(Document images with source code)
--------------------------------------------------

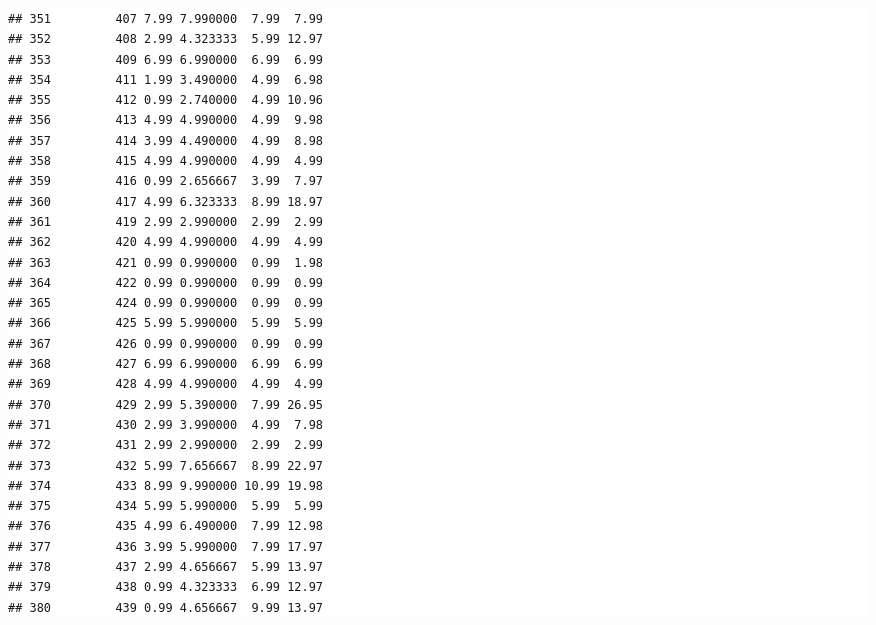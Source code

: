     ## 351         407 7.99 7.990000  7.99  7.99
    ## 352         408 2.99 4.323333  5.99 12.97
    ## 353         409 6.99 6.990000  6.99  6.99
    ## 354         411 1.99 3.490000  4.99  6.98
    ## 355         412 0.99 2.740000  4.99 10.96
    ## 356         413 4.99 4.990000  4.99  9.98
    ## 357         414 3.99 4.490000  4.99  8.98
    ## 358         415 4.99 4.990000  4.99  4.99
    ## 359         416 0.99 2.656667  3.99  7.97
    ## 360         417 4.99 6.323333  8.99 18.97
    ## 361         419 2.99 2.990000  2.99  2.99
    ## 362         420 4.99 4.990000  4.99  4.99
    ## 363         421 0.99 0.990000  0.99  1.98
    ## 364         422 0.99 0.990000  0.99  0.99
    ## 365         424 0.99 0.990000  0.99  0.99
    ## 366         425 5.99 5.990000  5.99  5.99
    ## 367         426 0.99 0.990000  0.99  0.99
    ## 368         427 6.99 6.990000  6.99  6.99
    ## 369         428 4.99 4.990000  4.99  4.99
    ## 370         429 2.99 5.390000  7.99 26.95
    ## 371         430 2.99 3.990000  4.99  7.98
    ## 372         431 2.99 2.990000  2.99  2.99
    ## 373         432 5.99 7.656667  8.99 22.97
    ## 374         433 8.99 9.990000 10.99 19.98
    ## 375         434 5.99 5.990000  5.99  5.99
    ## 376         435 4.99 6.490000  7.99 12.98
    ## 377         436 3.99 5.990000  7.99 17.97
    ## 378         437 2.99 4.656667  5.99 13.97
    ## 379         438 0.99 4.323333  6.99 12.97
    ## 380         439 0.99 4.656667  9.99 13.97
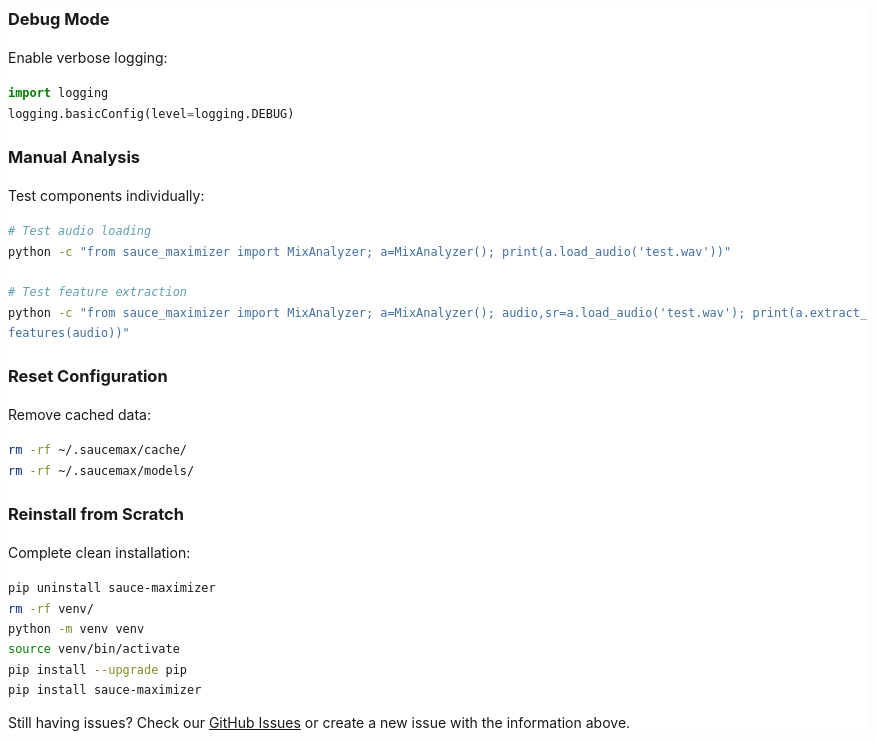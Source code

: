 ### Debug Mode

Enable verbose logging:
```python
import logging
logging.basicConfig(level=logging.DEBUG)
```

### Manual Analysis

Test components individually:
```bash
# Test audio loading
python -c "from sauce_maximizer import MixAnalyzer; a=MixAnalyzer(); print(a.load_audio('test.wav'))"

# Test feature extraction
python -c "from sauce_maximizer import MixAnalyzer; a=MixAnalyzer(); audio,sr=a.load_audio('test.wav'); print(a.extract_features(audio))"
```

### Reset Configuration

Remove cached data:
```bash
rm -rf ~/.saucemax/cache/
rm -rf ~/.saucemax/models/
```

### Reinstall from Scratch

Complete clean installation:
```bash
pip uninstall sauce-maximizer
rm -rf venv/
python -m venv venv
source venv/bin/activate
pip install --upgrade pip
pip install sauce-maximizer
```

Still having issues? Check our [GitHub Issues](https://github.com/yourusername/saucemax/issues) or create a new issue with the information above.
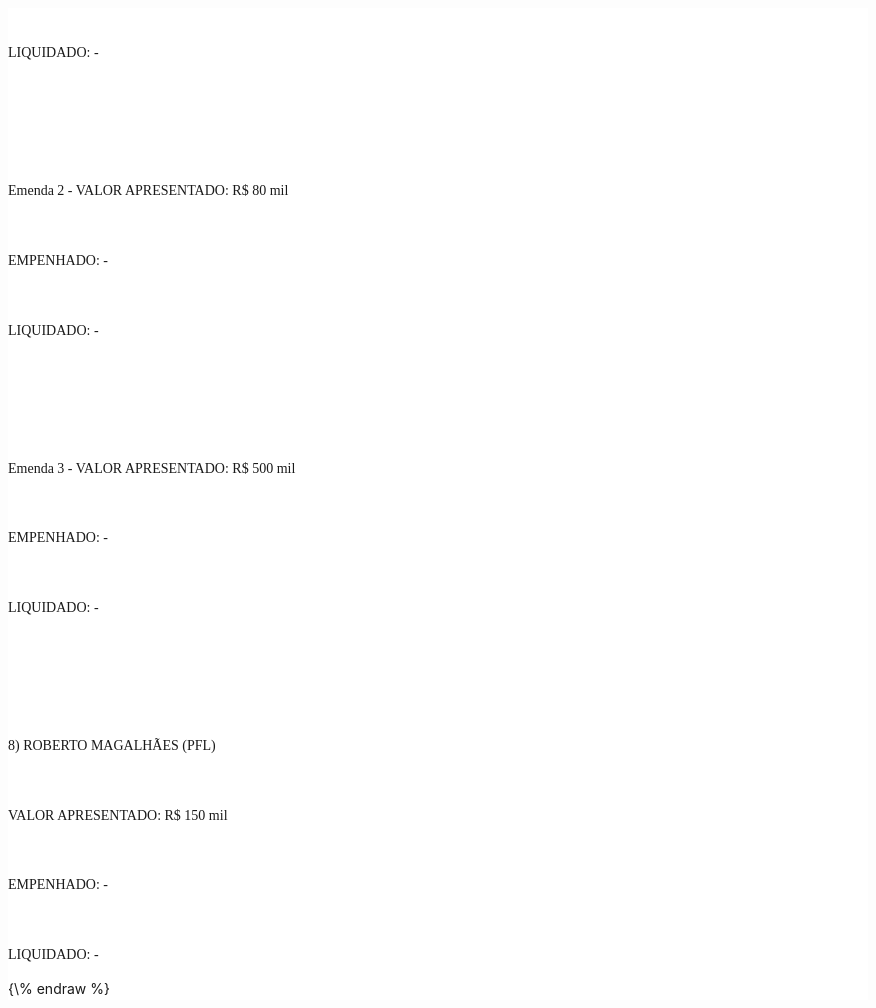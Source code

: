 </p>
<p>&nbsp;
</p>
<p><span style="font-family: Verdana;">LIQUIDADO: -</span>
</p>
<p>&nbsp;
</p>
<p>&nbsp;
</p>
<p>&nbsp;
</p>
<p><span style="font-family: Verdana;">Emenda 2 - VALOR APRESENTADO: R$ 80 mil</span>
</p>
<p>&nbsp;
</p>
<p><span style="font-family: Verdana;">EMPENHADO: -</span>
</p>
<p>&nbsp;
</p>
<p><span style="font-family: Verdana;">LIQUIDADO: -</span>
</p>
<p>&nbsp;
</p>
<p>&nbsp;
</p>
<p>&nbsp;
</p>
<p><span style="font-family: Verdana;">Emenda 3 - VALOR APRESENTADO: R$ 500 mil</span>
</p>
<p>&nbsp;
</p>
<p><span style="font-family: Verdana;">EMPENHADO: -</span>
</p>
<p>&nbsp;
</p>
<p><span style="font-family: Verdana;">LIQUIDADO: -</span>
</p>
<p>&nbsp;
</p>
<p>&nbsp;
</p>
<p><b> </b>
</p>
<p><span style="font-family: Verdana;">8) ROBERTO MAGALHÃES (PFL)</span>
</p>
<p>&nbsp;
</p>
<p><span style="font-family: Verdana;">VALOR APRESENTADO: R$ 150 mil</span>
</p>
<p>&nbsp;
</p>
<p><span style="font-family: Verdana;">EMPENHADO: -</span>
</p>
<p>&nbsp;
</p>
<p><span style="font-family: Verdana;">LIQUIDADO: -</span></p>
{\% endraw %}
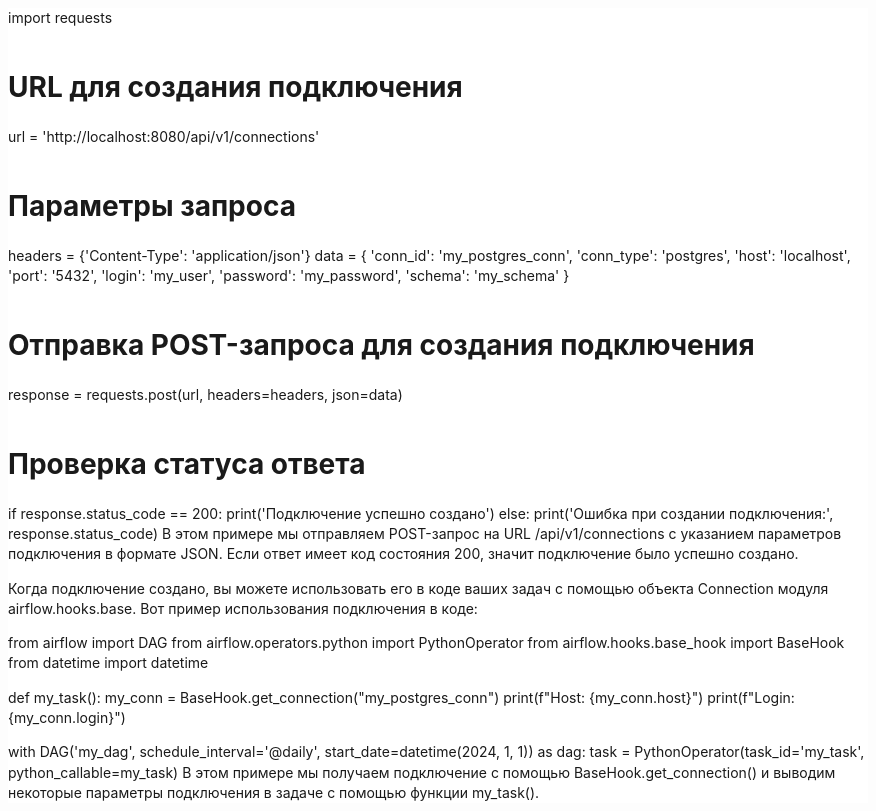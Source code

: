import requests

# URL для создания подключения
url = 'http://localhost:8080/api/v1/connections'

# Параметры запроса
headers = {'Content-Type': 'application/json'}
data = {
    'conn_id': 'my_postgres_conn',
    'conn_type': 'postgres',
    'host': 'localhost',
    'port': '5432',
    'login': 'my_user',
    'password': 'my_password',
    'schema': 'my_schema'
}

# Отправка POST-запроса для создания подключения
response = requests.post(url, headers=headers, json=data)

# Проверка статуса ответа
if response.status_code == 200:
    print('Подключение успешно создано')
else:
    print('Ошибка при создании подключения:', response.status_code)
В этом примере мы отправляем POST-запрос на URL /api/v1/connections с указанием параметров подключения в формате JSON. Если ответ имеет код состояния 200, значит подключение было успешно создано.

Когда подключение создано, вы можете использовать его в коде ваших задач с помощью объекта Connection модуля airflow.hooks.base. Вот пример использования подключения в коде:

from airflow import DAG
from airflow.operators.python import PythonOperator
from airflow.hooks.base_hook import BaseHook
from datetime import datetime

def my_task():
    my_conn = BaseHook.get_connection("my_postgres_conn")
    print(f"Host: {my_conn.host}")
    print(f"Login: {my_conn.login}")

with DAG('my_dag', schedule_interval='@daily', start_date=datetime(2024, 1, 1)) as dag:
    task = PythonOperator(task_id='my_task', python_callable=my_task)
В этом примере мы получаем подключение с помощью BaseHook.get_connection() и выводим некоторые параметры подключения в задаче с помощью функции my_task(). 





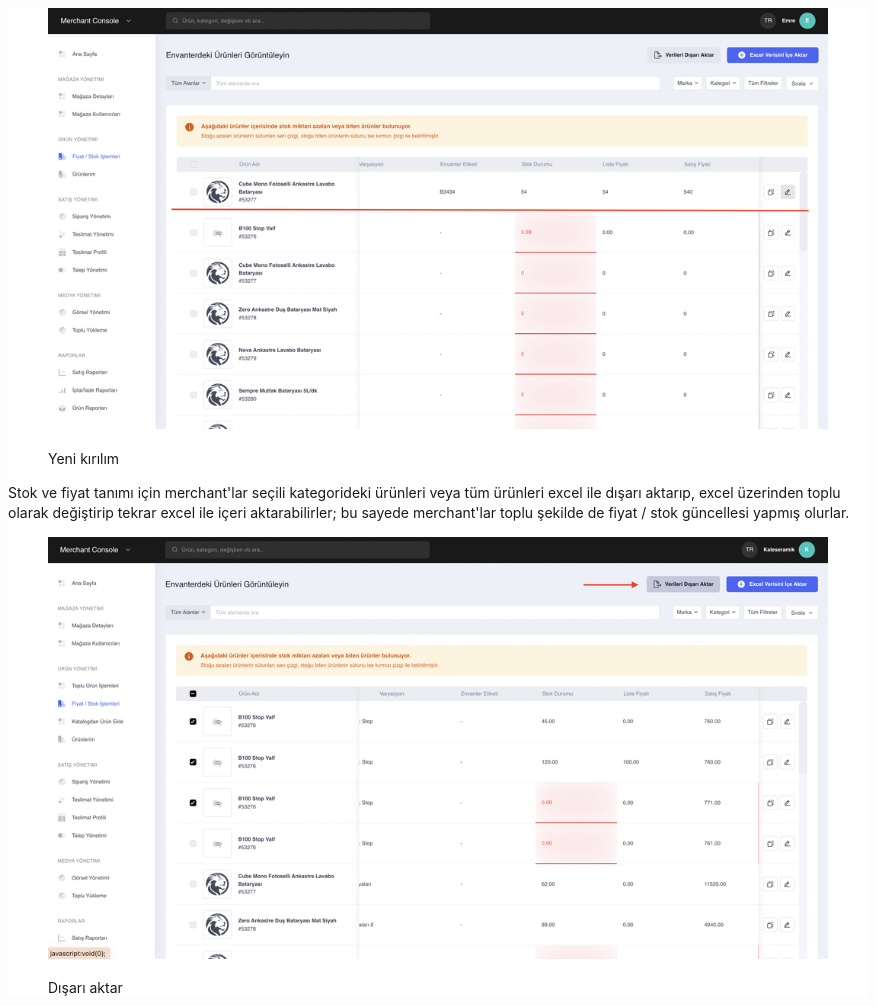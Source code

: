  

<figure><img src="../../.gitbook/assets/Screen Shot 2023-12-12 at 15.18.52.png" alt=""><figcaption><p>Yeni kırılım</p></figcaption></figure>

</div>





Stok ve fiyat tanımı için merchant'lar seçili kategorideki ürünleri veya tüm ürünleri excel ile dışarı aktarıp, excel üzerinden toplu olarak değiştirip tekrar excel ile içeri aktarabilirler; bu sayede merchant'lar toplu şekilde de fiyat / stok güncellesi yapmış olurlar.



<div>

<figure><img src="../../.gitbook/assets/Screen Shot 2023-12-12 at 11.51.14.png" alt=""><figcaption><p>Dışarı aktar</p></figcaption></figure>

--------------------------------------------------

• [WHAT YOU SHOULD DO]: Every line that holds the string "запроса" must be copied from the records above.

• [TASK ANSWER]:
# Параметры запроса
# Отправка POST-запроса для создания подключения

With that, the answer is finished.